Nigerian govt pledges to review cases of citizens punished for exposing corruption

Minister of Information and Culture, Lai Mohammed
Minister of Information and Culture, Lai Mohammed [Photo Credit: The Guardian Nigeria]

Against the uproar that followed the recent sack of a whistle-blower by the Ministry of Foreign Affairs, the federal government has promised to look into cases of Nigerians who got punished for helping to expose corruption.

Ntia Thompson, an assistant director in the Foreign Affairs Ministry, was sacked for exposing an alleged $229,000 fraud among top officials of the Directorate of Technical Cooperation in Africa, DTCA.

The sack of Mr. Thompson is seen as a big blow to the government’s whistle-blower policy which is meant to encourage the citizens to help in exposing corruption.

A civic group, the Socio-Economic Rights and Accountability Project, SERAP, had given the Minister of Foreign Affairs, Geoffrey Onyeama, a seven-day ultimatum to recall Mr. Thompson.

“Impunity for reprisals against Mr Thompson would send a message to all potential whistle-blowers that your ministry lacks the commitment to their protection,” the deputy director of SERAP, Timothy Adewale, said in a letter to the minister.

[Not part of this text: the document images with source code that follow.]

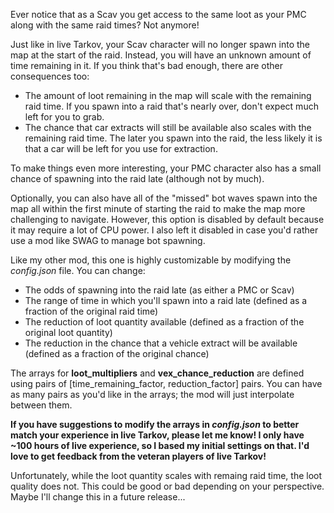 Ever notice that as a Scav you get access to the same loot as your PMC along with the same raid times? Not anymore!

Just like in live Tarkov, your Scav character will no longer spawn into the map at the start of the raid. Instead, you will have an unknown amount of time remaining in it. If you think that's bad enough, there are other consequences too:
* The amount of loot remaining in the map will scale with the remaining raid time. If you spawn into a raid that's nearly over, don't expect much left for you to grab.
* The chance that car extracts will still be available also scales with the remaining raid time. The later you spawn into the raid, the less likely it is that a car will be left for you use for extraction.

To make things even more interesting, your PMC character also has a small chance of spawning into the raid late (although not by much).

Optionally, you can also have all of the "missed" bot waves spawn into the map all within the first minute of starting the raid to make the map more challenging to navigate. However, this option is disabled by default because it may require a lot of CPU power. I also left it disabled in case you'd rather use a mod like SWAG to manage bot spawning. 

Like my other mod, this one is highly customizable by modifying the *config.json* file. You can change:
* The odds of spawning into the raid late (as either a PMC or Scav)
* The range of time in which you'll spawn into a raid late (defined as a fraction of the original raid time)
* The reduction of loot quantity available (defined as a fraction of the original loot quantity)
* The reduction in the chance that a vehicle extract will be available (defined as a fraction of the original chance)

The arrays for **loot_multipliers** and **vex_chance_reduction** are defined using pairs of [time_remaining_factor, reduction_factor] pairs. You can have as many pairs as you'd like in the arrays; the mod will just interpolate between them. 

**If you have suggestions to modify the arrays in *config.json* to better match your experience in live Tarkov, please let me know! I only have ~100 hours of live experience, so I based my initial settings on that. I'd love to get feedback from the veteran players of live Tarkov!**

Unfortunately, while the loot quantity scales with remaing raid time, the loot quality does not. This could be good or bad depending on your perspective. Maybe I'll change this in a future release...
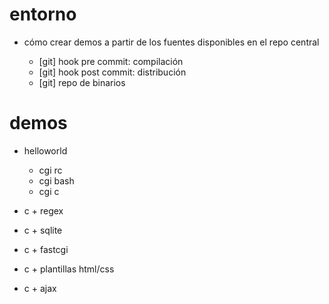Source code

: # entorno

*   cómo crear demos a partir de los fuentes disponibles en el repo central

    *   [git] hook pre commit: compilación
    *   [git] hook post commit: distribución
    *   [git] repo de binarios

# demos

*   helloworld

    *   cgi rc
    *   cgi bash
    *   cgi c

*   c + regex
*   c + sqlite
*   c + fastcgi
*   c + plantillas html/css
*   c + ajax




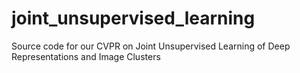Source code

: # joint_unsupervised_learning
Source code for our CVPR on Joint Unsupervised Learning of Deep Representations and Image Clusters
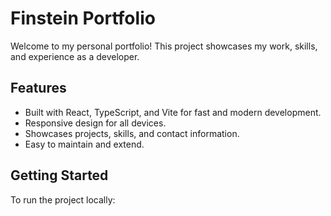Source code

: # Finstein Portfolio

Welcome to my personal portfolio! This project showcases my work, skills, and experience as a developer.

## Features

- Built with React, TypeScript, and Vite for fast and modern development.
- Responsive design for all devices.
- Showcases projects, skills, and contact information.
- Easy to maintain and extend.

## Getting Started

To run the project locally:

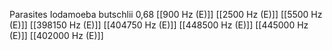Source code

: Parasites Iodamoeba butschlii 0,68
[[900 Hz (E)]]
[[2500 Hz (E)]]
[[5500 Hz (E)]]
[[398150 Hz (E)]]
[[404750 Hz (E)]]
[[448500 Hz (E)]]
[[445000 Hz (E)]]
[[402000 Hz (E)]]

The Minister of Information, Lai Mohammed, on Sunday, restated the government’s resolve to protect whistle-blowers, as well as reward them.

“For those who may have suffered any backlash as a result of the information they provide, their cases will be reviewed and appropriate mitigating actions taken,” a statement issued by the ministry quoted Mr. Mohammed as saying.

The statement said Mr. Mohammed’s assurance followed presentations made to the Presidential Asset Recovery Committee by concerned citizens and groups about the safety of whistle-blowers.

Mr. Mohammed said further, “Whistle-blowers have nothing to fear because the committee has put in place the necessary measures to safeguard those who give useful information. As a matter of fact, whistle-blowers have everything to gain and nothing to lose.”

The minister reiterated the government’s readiness to reward whistle-blowers.

“If a whistle-blower provides information leading to the recovery of 10 billion naira, he or she will receive 5% of the first 1 billion naira, 4% of the next 4 billion naira and 2.5% of the remaining 5 billion naira,” Mr. Mohammed said indicating a whistle blower would get N335 million for every N10 billion fraud exposed.

“What we have done by making this information public is to reassure potential whistle-blowers that the plan to reward is real. We are not just saying we will pay all whistle-blowers, but we are letting them know in advance what they are entitled to, once the information they provide leads to the recovery of looted funds,” Mr. Mohammed said.